Just finished the book, and I enjoyed it, as I suspect anyone who liked the show would. The show is faithful to the book in its broad outlines, but there are some relatively significant differences.
In addition to the NSFW point noted above,
- Ferguson, the pill-distributing guy at the orphanage, doesn’t quote plays or literature at all
- There’s nothing about Beth’s mom’s high IQ, apparent mental illness, the attempted contact one night by (presumably) Beth’s biological father, her outreach to whoever that was in the big house while Beth sat in the car, or the implication that she committed suicide by car crash
- Beth doesn’t imagine ghostly chess pieces moving around on the ceiling at any time
- She doesn’t have a brief department-store encounter with her former high school classmate who’s already had kids
- She doesn’t go on a bender after Mrs. Wheatley dies (that comes later), and is never so far gone in her drinking and pill abuse that she’s ever sprawled out on the front lawn
- There’s no awkward scene with Beth, Townes and the other guy in the Vegas hotel room (there is no other guy, and actually no hint that Townes is gay or bi)
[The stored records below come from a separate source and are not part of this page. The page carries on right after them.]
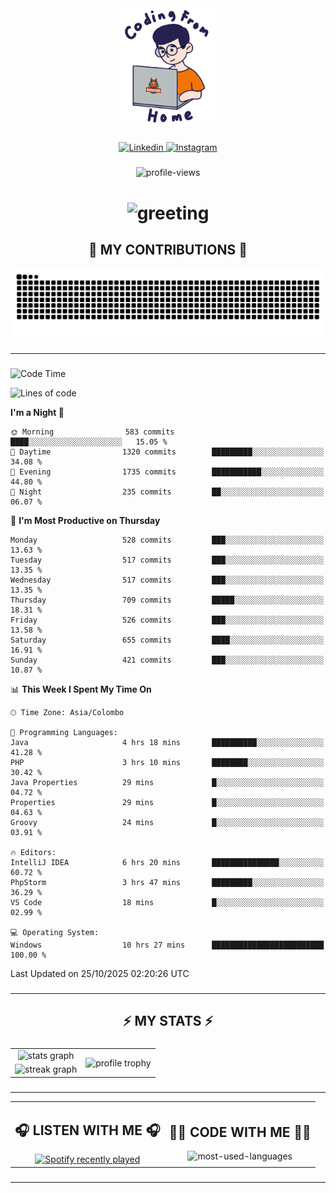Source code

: <div align="center">
    <img width="150" src="./assets/top.gif" alt="top-image"/>
</div>

###    

<div align="center">
    <a href="https://www.linkedin.com/in/nureka-rodrigo/" target="_blank">
        <img src="https://user-images.githubusercontent.com/74038190/235294012-0a55e343-37ad-4b0f-924f-c8431d9d2483.gif" width="50px" alt="Linkedin"/>
    </a>
    <a href="https://www.instagram.com/nureka_rodrigo/" target="_blank">
        <img src="https://user-images.githubusercontent.com/74038190/235294013-a33e5c43-a01c-43f6-b44d-a406d8b4ab75.gif" width="50px"  alt="Instagram"/>
    </a>
</div>

###    

<div align="center">
    <img src="https://komarev.com/ghpvc/?username=nureka-rodrigo&color=blue" alt="profile-views"/>
</div> 

###    

<h1 align="center">
    <img src="https://readme-typing-svg.herokuapp.com/?font=Righteous&size=35&center=true&vCenter=true&width=500&height=70&duration=4000&lines=Hi+There!+👋;+I'm+Nureka+Rodrigo!;" alt="greeting"/>
</h1> 

###

<h2 align="center">🐍 MY CONTRIBUTIONS 🐍</h2>

<div align="center">
    <img alt="snake eating my contributions" src="https://raw.githubusercontent.com/nureka-rodrigo/nureka-rodrigo/output/github-contribution-grid-snake.svg"/>
</div> 

###

<hr/>

###

<!--START_SECTION:waka-->
![Code Time](http://img.shields.io/badge/Code%20Time-1%2C774%20hrs%2046%20mins-blue)

![Lines of code](https://img.shields.io/badge/From%20Hello%20World%20I%27ve%20Written-885.5%20thousand%20lines%20of%20code-blue)

**I'm a Night 🦉** 

```text
🌞 Morning                583 commits         ████░░░░░░░░░░░░░░░░░░░░░   15.05 % 
🌆 Daytime                1320 commits        █████████░░░░░░░░░░░░░░░░   34.08 % 
🌃 Evening                1735 commits        ███████████░░░░░░░░░░░░░░   44.80 % 
🌙 Night                  235 commits         ██░░░░░░░░░░░░░░░░░░░░░░░   06.07 % 
```
📅 **I'm Most Productive on Thursday** 

```text
Monday                   528 commits         ███░░░░░░░░░░░░░░░░░░░░░░   13.63 % 
Tuesday                  517 commits         ███░░░░░░░░░░░░░░░░░░░░░░   13.35 % 
Wednesday                517 commits         ███░░░░░░░░░░░░░░░░░░░░░░   13.35 % 
Thursday                 709 commits         █████░░░░░░░░░░░░░░░░░░░░   18.31 % 
Friday                   526 commits         ███░░░░░░░░░░░░░░░░░░░░░░   13.58 % 
Saturday                 655 commits         ████░░░░░░░░░░░░░░░░░░░░░   16.91 % 
Sunday                   421 commits         ███░░░░░░░░░░░░░░░░░░░░░░   10.87 % 
```


📊 **This Week I Spent My Time On** 

```text
🕑︎ Time Zone: Asia/Colombo

💬 Programming Languages: 
Java                     4 hrs 18 mins       ██████████░░░░░░░░░░░░░░░   41.28 % 
PHP                      3 hrs 10 mins       ████████░░░░░░░░░░░░░░░░░   30.42 % 
Java Properties          29 mins             █░░░░░░░░░░░░░░░░░░░░░░░░   04.72 % 
Properties               29 mins             █░░░░░░░░░░░░░░░░░░░░░░░░   04.63 % 
Groovy                   24 mins             █░░░░░░░░░░░░░░░░░░░░░░░░   03.91 % 

🔥 Editors: 
IntelliJ IDEA            6 hrs 20 mins       ███████████████░░░░░░░░░░   60.72 % 
PhpStorm                 3 hrs 47 mins       █████████░░░░░░░░░░░░░░░░   36.29 % 
VS Code                  18 mins             █░░░░░░░░░░░░░░░░░░░░░░░░   02.99 % 

💻 Operating System: 
Windows                  10 hrs 27 mins      █████████████████████████   100.00 % 
```


 Last Updated on 25/10/2025 02:20:26 UTC
<!--END_SECTION:waka-->

###

<hr/>

###

<h2 align="center">⚡ MY STATS ⚡</h2>

###    

<div align="center">
    <table>
        <tr>
            <td align="center">
                <img src="https://github-readme-stats.vercel.app/api?username=nureka-rodrigo&show_icons=true&count_private=true&theme=dark&include_all_commits=true" alt="stats graph"/>
            </td>
            <td rowspan="2" align="center">
                <img align="center" src="https://github-profile-trophy.vercel.app/?username=nureka-rodrigo&theme=darkhub&no-bg=true&margin-w=5&margin-h=5&column=3" alt="profile trophy" />
            </td>
        </tr>
        <tr>
            <td align="center">
                <img src="https://streak-stats.demolab.com?user=nureka-rodrigo&theme=dark" alt="streak graph"/>
            </td>
        </tr>
    </table>
</div> 

###

<hr/>

<div align="center">
    <table>
        <tr>
            <td align="center">
                <h2>🎧 LISTEN WITH ME 🎧</h2>
                <a href="https://open.spotify.com/user/zjqfkmbawszam1irs05fwxsls">
                    <img src="https://spotify-recently-played-readme.vercel.app/api?user=zjqfkmbawszam1irs05fwxsls&count=5&unique=true" alt="Spotify recently played"  />
                </a>
            </td>
            <td align="center">
                <h2>👨‍💻 CODE WITH ME 👨‍💻</h2>
                <img src="https://github-readme-stats.vercel.app/api/wakatime?username=@nureka99&theme=dark&compact=True&langs_count=10" alt="most-used-languages"/>
            </td>
        </tr>
    </table>
</div> 

###

<hr/>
- There’s a much greater focus on Borgov in Beth’s and Bennie’s studying in his skeevy NYC apartment
- Beth doesn’t have a booze-fueled one-night-stand with the brunette in Paris, oversleep or show up flustered for her match with Borgov (in fact, she plays extremely well, having intensively studied his past games for months beforehand, but still loses to him)
- There’s much less pill abuse by Beth overall
- There’s more detail on a chess tournament she attends in San Francisco
- She writes at least one article for a national chess magazine
- She loses her Kentucky state title when she’s recently been drinking too much and loses her self-confidence, even wondering if booze has damaged her ability to think effectively about chess
- Mr. Shaibel, the janitor, dies before Beth goes to Moscow (but she still never repaid the $10 he lent her, or had any contact with him after she left the orphanage, which still sticks in my craw)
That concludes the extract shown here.